WHAT YOU NEED TO DO:
Scan the records for the word "project". Return each line where it is found.

DATA FOR THIS TASK:
*** Begin section ***

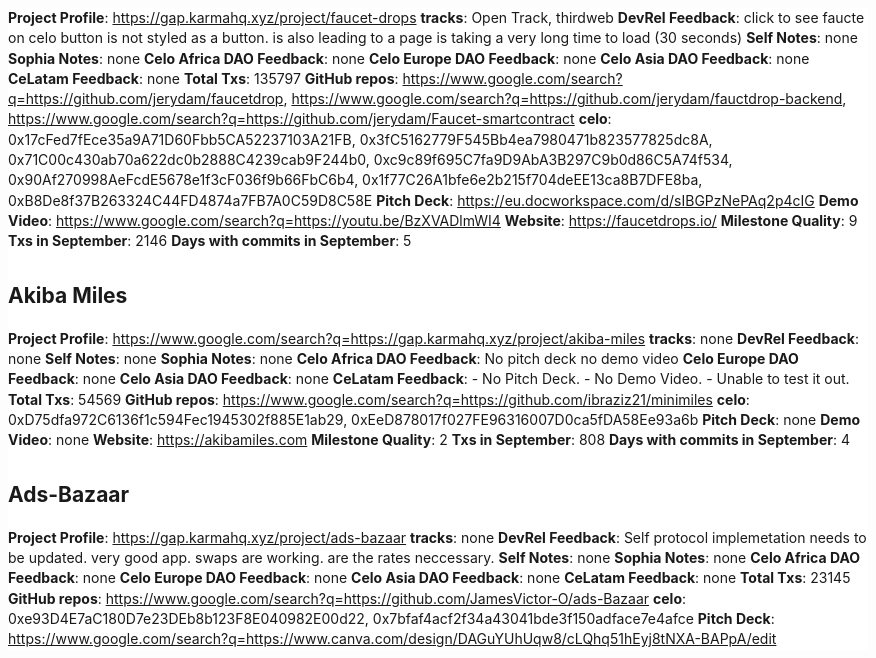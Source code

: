 **Project Profile**: https://gap.karmahq.xyz/project/faucet-drops
**tracks**: Open Track, thirdweb
**DevRel Feedback**: click to see faucte on celo button is not styled as a button. is also leading to a page is taking a very long time to load (30 seconds)
**Self Notes**: none
**Sophia Notes**: none
**Celo Africa DAO Feedback**: none
**Celo Europe DAO Feedback**: none
**Celo Asia DAO Feedback**: none
**CeLatam Feedback**: none
**Total Txs**: 135797
**GitHub repos**: https://www.google.com/search?q=https://github.com/jerydam/faucetdrop, https://www.google.com/search?q=https://github.com/jerydam/fauctdrop-backend, https://www.google.com/search?q=https://github.com/jerydam/Faucet-smartcontract
**celo**: 0x17cFed7fEce35a9A71D60Fbb5CA52237103A21FB, 0x3fC5162779F545Bb4ea7980471b823577825dc8A, 0x71C00c430ab70a622dc0b2888C4239cab9F244b0, 0xc9c89f695C7fa9D9AbA3B297C9b0d86C5A74f534, 0x90Af270998AeFcdE5678e1f3cF036f9b66FbC6b4, 0x1f77C26A1bfe6e2b215f704deEE13ca8B7DFE8ba, 0xB8De8f37B263324C44FD4874a7FB7A0C59D8C58E
**Pitch Deck**: https://eu.docworkspace.com/d/sIBGPzNePAq2p4cIG
**Demo Video**: https://www.google.com/search?q=https://youtu.be/BzXVADlmWI4
**Website**: https://faucetdrops.io/
**Milestone Quality**: 9
**Txs in September**: 2146
**Days with commits in September**: 5

## Akiba Miles

**Project Profile**: https://www.google.com/search?q=https://gap.karmahq.xyz/project/akiba-miles
**tracks**: none
**DevRel Feedback**: none
**Self Notes**: none
**Sophia Notes**: none
**Celo Africa DAO Feedback**: No pitch deck no demo video
**Celo Europe DAO Feedback**: none
**Celo Asia DAO Feedback**: none
**CeLatam Feedback**: - No Pitch Deck. - No Demo Video. - Unable to test it out.
**Total Txs**: 54569
**GitHub repos**: https://www.google.com/search?q=https://github.com/ibraziz21/minimiles
**celo**: 0xD75dfa972C6136f1c594Fec1945302f885E1ab29, 0xEeD878017f027FE96316007D0ca5fDA58Ee93a6b
**Pitch Deck**: none
**Demo Video**: none
**Website**: https://akibamiles.com
**Milestone Quality**: 2
**Txs in September**: 808
**Days with commits in September**: 4

## Ads-Bazaar

**Project Profile**: https://gap.karmahq.xyz/project/ads-bazaar
**tracks**: none
**DevRel Feedback**: Self protocol implemetation needs to be updated. very good app. swaps are working. are the rates neccessary.
**Self Notes**: none
**Sophia Notes**: none
**Celo Africa DAO Feedback**: none
**Celo Europe DAO Feedback**: none
**Celo Asia DAO Feedback**: none
**CeLatam Feedback**: none
**Total Txs**: 23145
**GitHub repos**: https://www.google.com/search?q=https://github.com/JamesVictor-O/ads-Bazaar
**celo**: 0xe93D4E7aC180D7e23DEb8b123F8E040982E00d22, 0x7bfaf4acf2f34a43041bde3f150adface7e4afce
**Pitch Deck**: https://www.google.com/search?q=https://www.canva.com/design/DAGuYUhUqw8/cLQhq51hEyj8tNXA-BAPpA/edit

*** End section ***

TASK RESULT:
: **Project Profile**: https://gap.karmahq.xyz/project/faucet-drops
**Project Profile**: https://www.google.com/search?q=https://gap.karmahq.xyz/project/akiba-miles
**Project Profile**: https://gap.karmahq.xyz/project/ads-bazaar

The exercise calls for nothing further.